Epifez bezi beyin ile yakın ilişki içinde olmasına rağmen beyinden ayrı bir organeldir. Göz ile direkt bağlantı içindedir. Bu nedenle ışığa duyarlıdır. Biyolojik saatin ayarlanması için salgılanan ruh molekülü gece 23.00 ile sabah 05.00 saatleri arasında daha fazla salgılanır. Bu durum canlının başka bir boyuta geçmesine neden olur. Bu boyut bazen rüyalar ile yaşanırken, bazen de uyur gezerlik olarak ortaya çıkar. Uyumanın, bayılmak olmadığı ruh molekülü sayesinde anlaşılır. Uyuyan insan ruh molekülü sayesinde ne kadar uyuduğunu ortalama tahmin edebilir.
İnsan ve ruh molekülü; İnsan beyninin tam ortasında beyin lobları arasında mercimek büyüklüğünde bulunan epifez bezi retinadan aldığı ışığın değerlendirilmesinde görevlidir. Böylece gece gündüz döngüsünün diğer vücut bölümlerine olan etkilerinin de şekillenmesine neden olmuştur.
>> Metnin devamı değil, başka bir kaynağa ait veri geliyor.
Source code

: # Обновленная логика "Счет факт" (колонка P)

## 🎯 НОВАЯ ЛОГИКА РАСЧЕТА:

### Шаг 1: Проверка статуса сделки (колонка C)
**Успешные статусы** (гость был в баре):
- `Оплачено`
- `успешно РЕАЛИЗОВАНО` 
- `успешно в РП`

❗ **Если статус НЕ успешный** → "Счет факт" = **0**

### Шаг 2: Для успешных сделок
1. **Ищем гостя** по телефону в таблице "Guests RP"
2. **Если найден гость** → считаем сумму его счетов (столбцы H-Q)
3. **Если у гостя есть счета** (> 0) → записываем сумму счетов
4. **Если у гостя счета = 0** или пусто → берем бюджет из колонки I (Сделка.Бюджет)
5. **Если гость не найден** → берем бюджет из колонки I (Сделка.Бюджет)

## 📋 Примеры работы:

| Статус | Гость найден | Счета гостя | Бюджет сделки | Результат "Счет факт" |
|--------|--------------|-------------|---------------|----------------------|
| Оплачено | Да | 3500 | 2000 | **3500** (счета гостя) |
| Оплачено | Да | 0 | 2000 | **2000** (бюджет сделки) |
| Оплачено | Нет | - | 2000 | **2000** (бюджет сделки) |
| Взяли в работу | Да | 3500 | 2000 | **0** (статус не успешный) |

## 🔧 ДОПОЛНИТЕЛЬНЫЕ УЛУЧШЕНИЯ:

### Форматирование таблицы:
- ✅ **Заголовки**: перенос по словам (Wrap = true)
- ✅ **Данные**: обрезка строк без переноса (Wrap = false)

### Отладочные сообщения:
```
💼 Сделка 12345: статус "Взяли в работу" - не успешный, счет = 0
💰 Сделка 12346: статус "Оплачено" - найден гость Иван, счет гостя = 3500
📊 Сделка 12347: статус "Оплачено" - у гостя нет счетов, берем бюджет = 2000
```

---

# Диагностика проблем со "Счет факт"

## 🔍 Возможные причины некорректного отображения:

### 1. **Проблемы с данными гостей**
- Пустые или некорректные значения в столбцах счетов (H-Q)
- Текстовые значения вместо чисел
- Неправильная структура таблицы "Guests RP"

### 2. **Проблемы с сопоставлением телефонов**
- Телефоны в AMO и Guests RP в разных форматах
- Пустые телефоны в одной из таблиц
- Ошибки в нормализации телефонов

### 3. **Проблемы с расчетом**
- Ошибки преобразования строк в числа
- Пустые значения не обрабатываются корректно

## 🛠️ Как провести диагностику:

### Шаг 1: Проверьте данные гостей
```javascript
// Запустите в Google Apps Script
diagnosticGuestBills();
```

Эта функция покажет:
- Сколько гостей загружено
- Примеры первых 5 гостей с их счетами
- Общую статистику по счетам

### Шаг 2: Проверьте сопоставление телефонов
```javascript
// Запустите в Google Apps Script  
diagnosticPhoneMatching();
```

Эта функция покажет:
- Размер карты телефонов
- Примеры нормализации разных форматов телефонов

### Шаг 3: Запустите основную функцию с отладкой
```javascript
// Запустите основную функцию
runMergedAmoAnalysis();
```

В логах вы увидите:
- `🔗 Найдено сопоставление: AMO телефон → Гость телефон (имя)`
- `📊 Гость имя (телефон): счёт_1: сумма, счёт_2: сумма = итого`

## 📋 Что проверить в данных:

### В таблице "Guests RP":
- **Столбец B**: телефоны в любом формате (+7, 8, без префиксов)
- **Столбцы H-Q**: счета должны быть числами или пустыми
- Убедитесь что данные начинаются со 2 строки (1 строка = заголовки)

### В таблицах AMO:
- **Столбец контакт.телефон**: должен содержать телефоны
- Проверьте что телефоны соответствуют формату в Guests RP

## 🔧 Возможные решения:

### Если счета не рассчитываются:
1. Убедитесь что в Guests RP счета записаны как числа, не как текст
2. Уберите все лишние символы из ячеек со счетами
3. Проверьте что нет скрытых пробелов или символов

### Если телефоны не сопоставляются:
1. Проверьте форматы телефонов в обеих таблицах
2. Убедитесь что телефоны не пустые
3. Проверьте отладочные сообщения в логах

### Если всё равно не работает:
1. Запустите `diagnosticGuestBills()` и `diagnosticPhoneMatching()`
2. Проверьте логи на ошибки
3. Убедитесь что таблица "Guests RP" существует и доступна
Örneğin göz renginin açılması veya ten renginde meydana gelen değişimler Epifez bezinden salgılanan Ruh molekülü (DMT) hormonları sayesinde oluşur.
İnsan beyninin ürettiği akıl ile ortaya çıkan eşyayı kullanabilme ve Dünyayı yönetebilme yeteneği fizik olarak mümkün iken, akıl ve diğer becerilerden kısmen yoksun olan hayvanlar metafizik alanında insandan daha gelişkindir. Örneğin kanatlı hayvanlar, atlar, karıncalar; insandan daha fazla hissiyata sahiptirler.